Por si esto fuera poco, hasta los objetos inanimados adquirían en este libro una presencia especular e implacable:

Mi instalación fue de las más difíciles. Necesito una cantidad enorme de muebles especiales. Pero de todo lo que tengo, lo que más me impresionan son las sillas, que tienen algo de inerte y de humano, anchas, sin respaldo porque soy respaldo de mí misma, y que deben servir por uno y otro lado. Me impresionan porque yo formo parte del objeto ‘silla’; cuando está vacía, cuando no estoy en ella, nadie que la vea puede formarse una idea perfecta del mueblecito aquel, ancho, alargado, con brazos opuestos, y que parece que le faltara algo. Ese algo soy yo…

Meses más tarde, en octubre de 1927, el mismo Pablo Palacio arrojó de sí otra criatura singular: la novela Débora, por cuyas páginas lacónicas deambulan personajes fantasmales aunque cotidianos, habitantes de una geografía conocida, pero no por ello menos hostil. No se trata esta vez de una jungla teratológica como la de su primer libro, sino más bien de un paisaje desértico e inhumano, sin cabida para la ternura ni para la alegría, ni siquiera para el llanto. La propia infancia se presentaba como una experiencia primaria de deshumanización:

Sobre todo emocionan los niños, arrojados como trapos; dormidos, con la piel sucia al aire. Candidatos, candidatos. Hijo de la habitación trajinada; hija de la agencia humana: tu madre se echará a la calle.
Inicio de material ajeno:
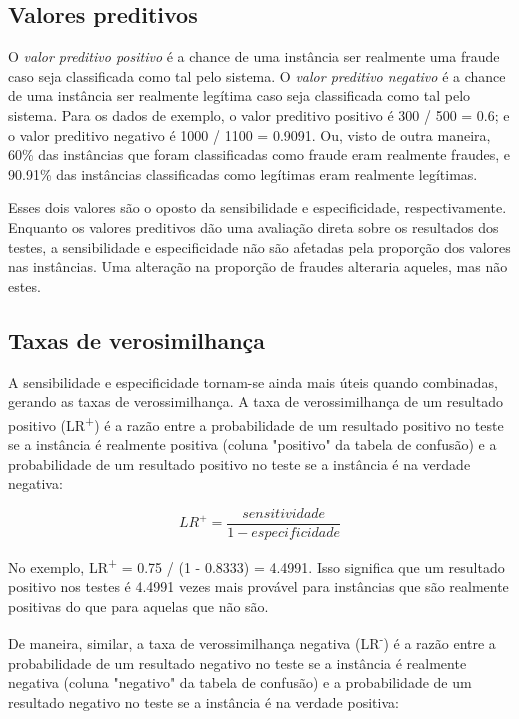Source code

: \subsection{Valores preditivos}

O \emph{valor preditivo positivo} é a chance de uma instância ser realmente uma fraude caso seja classificada como tal pelo sistema. O \emph{valor preditivo negativo} é a chance de uma instância ser realmente legítima caso seja classificada como tal pelo sistema. Para os dados de exemplo, o valor preditivo positivo é 300 / 500 = 0.6; e o valor preditivo negativo é 1000 / 1100 = 0.9091. Ou, visto de outra maneira, 60\% das instâncias que foram classificadas como fraude eram realmente fraudes, e 90.91\% das instâncias classificadas como legítimas eram realmente legítimas.

Esses dois valores são o oposto da sensibilidade e especificidade, respectivamente. Enquanto os valores preditivos dão uma avaliação direta sobre os resultados dos testes, a sensibilidade e especificidade não são afetadas pela proporção dos valores nas instâncias. Uma alteração na proporção de fraudes alteraria aqueles, mas não estes.

\subsection{Taxas de verosimilhança}

A sensibilidade e especificidade tornam-se ainda mais úteis quando combinadas, gerando as taxas de verossimilhança. A taxa de verossimilhança de um resultado positivo (LR\textsuperscript{+}) é a razão entre a probabilidade de um resultado positivo no teste se a instância é realmente positiva (coluna "positivo" da tabela de confusão) e a probabilidade de um resultado positivo no teste se a instância é na verdade negativa:

\vspace{2mm}
\begin{equation}
    LR^{+}=\frac{sensitividade}{1 - especificidade}
\end{equation}
\vspace{2mm}

No exemplo, LR\textsuperscript{+} = 0.75 / (1 - 0.8333) = 4.4991. Isso significa que um resultado positivo nos testes é 4.4991 vezes mais provável para instâncias que são realmente positivas do que para aquelas que não são.

De maneira, similar, a taxa de verossimilhança negativa (LR\textsuperscript{-}) é a razão entre a probabilidade de um resultado negativo no teste se a instância é realmente negativa (coluna "negativo" da tabela de confusão) e a probabilidade de um resultado negativo no teste se a instância é na verdade positiva:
Serás ladrón o prostituta. De hambre te roerás tus propias carnes. Algún día te acorralará la rabia y, no teniendo cosa más brutal que hacer, vomitarás sobre el mundo tus desechos. Estará bien que devuelvas el préstamo usurario, deyección de una deyección, que es como el monto en las operaciones de contabilidad. Después dirán: amor, bondad. ¿Qué amor? ¿Qué bondad?

En efecto, el amor se frustra y degrada en cada página de Débora, mientras el futuro no es más que la vaga añoranza de una novela en que hubiese luna de miel o, después una gran tragedia, dulce y pacífico capítulo.

Libro antirromántico, se ha dicho y claro que lo es. Pero en él hay algo más terrible aun que la desmitificación sentimental de la realidad. Es el absurdo de ésta, la abolición de sus relieves y sentidos. Si en Un hombre muerto a puntapiés el lector encontraba todavía un asidero anecdótico, una cierta razón de ser en la continuidad de los acontecimientos, en Débora todo ello desaparece: subsiste una secuencia de instantes absolutos y actos ilegitimables, unidos por la sola lógica del espanto o la desolación.

Hubo que esperar cinco años para que Pablo Palacio, que entretanto había concluido sus estudios superiores y convertido ya en profesional y profesor, publicara una nueva obra. Fue su Vida del ahorcado, que llevaba el desafiante subtítulo de novela subjetiva y plasmaba obsesiones similares a las de sus obras anteriores, aunque con diferentes símbolos.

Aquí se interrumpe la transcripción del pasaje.